Quatre récits de soi

Quatre récits de soi, lus ces dernières semaines. Des points communs, des différences.

Le Consentement (Valérie Springora, 2020) et La Familia grande (Camille Kouchner, 2021) sont des récits de dénonciation, de libération, des prises de parole courageuses ciblant des personnalités auréolées du prestige littéraire, après des années de silence, de souffrance, rejetant sur les coupables tout le poids de leurs crimes : la pédophilie pour l’un, aggravée d’inceste pour l’autre. Mais Kouchner vise plus large ; la gauche libertaire française, bobo, intello, devenue arriviste, en prend aussi pour son rhume. Et même le féminisme de sa mère, dont elle nous montre la lâcheté, la mauvaise foi, les contradictions... Mère pour qui la liberté consiste d’abord à baiser, impérativement baiser, liquider la conjugalité, la fidélité amoureuse ; ensuite, à ne pas encadrer les enfants, et surtout : ne pas allaiter. Bref, tout et n'importe quoi, sauf les comportements traditionnels. La narratrice de La Familia grande dit vivre dans la peur, ce qui transparaît dans la prose rythmée, syncopée, truffée d'ellipses et d'anaphores, avec des phrases taillées à la hache. Peur et colère, immense colère.
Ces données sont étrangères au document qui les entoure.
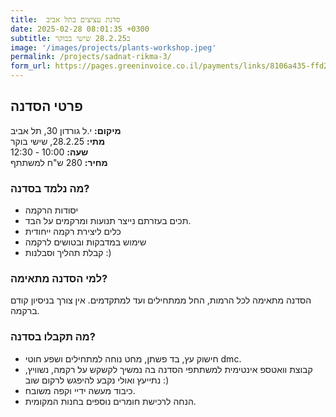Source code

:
 ```yaml
---
title:  סדנת עציצים בתל אביב
date: 2025-02-28 08:01:35 +0300
subtitle: ב28.2.25 שישי בבוקר
image: '/images/projects/plants-workshop.jpeg'
permalink: /projects/sadnat-rikma-3/
form_url: https://pages.greeninvoice.co.il/payments/links/8106a435-ffd2-418f-b3cb-6992566906a2
---
```


## פרטי הסדנה

**מיקום:** י.ל גורדון 30, תל אביב  
**מתי:** 28.2.25, שישי בוקר  
**שעה:** 10:00 - 12:30  
**מחיר:** 280 ש"ח למשתתף  

### מה נלמד בסדנה?

- יסודות הרקמה
- תכים בעזרתם נייצר תנועות ומרקמים על הבד.
- כלים ליצירת רקמה ייחודית
- שימוש במדבקות ובטושים לרקמה
- קבלת תהליך וסבלנות :)

### למי הסדנה מתאימה?

הסדנה מתאימה לכל הרמות, החל ממתחילים ועד למתקדמים. אין צורך בניסיון קודם ברקמה.

### מה תקבלו בסדנה?

- חישוק עץ, בד פשתן, מחט נוחה למתחילים ושפע חוטי dmc.
- קבוצת וואטספ אינטימית למשתתפי הסדנה בה נמשיך לקשקש על רקמה, נשוויץ, נתייעץ ואולי נקבע להיפגש לרקום שוב :)
- כיבוד מעשה ידיי וקפה משובח.
- הנחה לרכישת חומרים נוספים בחנות המקומית.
En finir avec Eddy Bellegueule (Edouard Louis, 2014) vise encore plus large : tout une classe sociale, celle des plus pauvres, celle où le jeune Eddy a grandi. Mais s’agit-il ici de dénoncer ? Oui, sans doute. Dénoncer une pauvreté abjecte, et un destin personnel révoltant. Là est peut-être le problème, dans la mesure où ces deux objectifs apparaissent contradictoires. D’un côté, l’auteur décrit une pauvreté qui est le fait d’un « ensemble de mécanismes parfaitement logiques, presque réglés d’avance, implacables ». Les êtres sur lesquels s’exercent ces mécanismes n’en ont pas conscience, leur condition socio-économique est inscrite dans leur corps, tout comme dans leurs valeurs, ils évoluent dans un milieu fermé sur lui-même, dont les issues (l’ambition, l’éducation) sont maintenues fermées ; ils ne sont pas libres et, par conséquent, pas responsables de ce qu’ils sont. De l’autre côté, il y a la colère du narrateur, à l’image de la souffrance vécue durant l’enfance : immense. Rejeté par les siens, violenté, humilié, méprisé du fait de ses manières de garçon efféminé, le narrateur brosse un portrait à charge contre ceux-ci. Son mépris des habitants de ce village de Picardie nous les montre malpropres, ignares, racistes, homophobes, brutaux… Des années plus tard, de retour au village natal pour interroger sa grand-mère, il ne trouve encore rien d’autre à observer, à signaler au lecteur, que la saleté du logement où elle vient d'emménager ; respirant « cette odeur de chien sale », il note : « ma grand-mère s’emparait progressivement des lieux »… Le témoignage de Louis retentit comme un cri, mais un cri desservi par ce mépris affirmé, presque provocateur, qui rappelle trop la posture d’un Bernard-Henri Lévy face aux gilets jaunes, sa bonne conscience bourgeoise.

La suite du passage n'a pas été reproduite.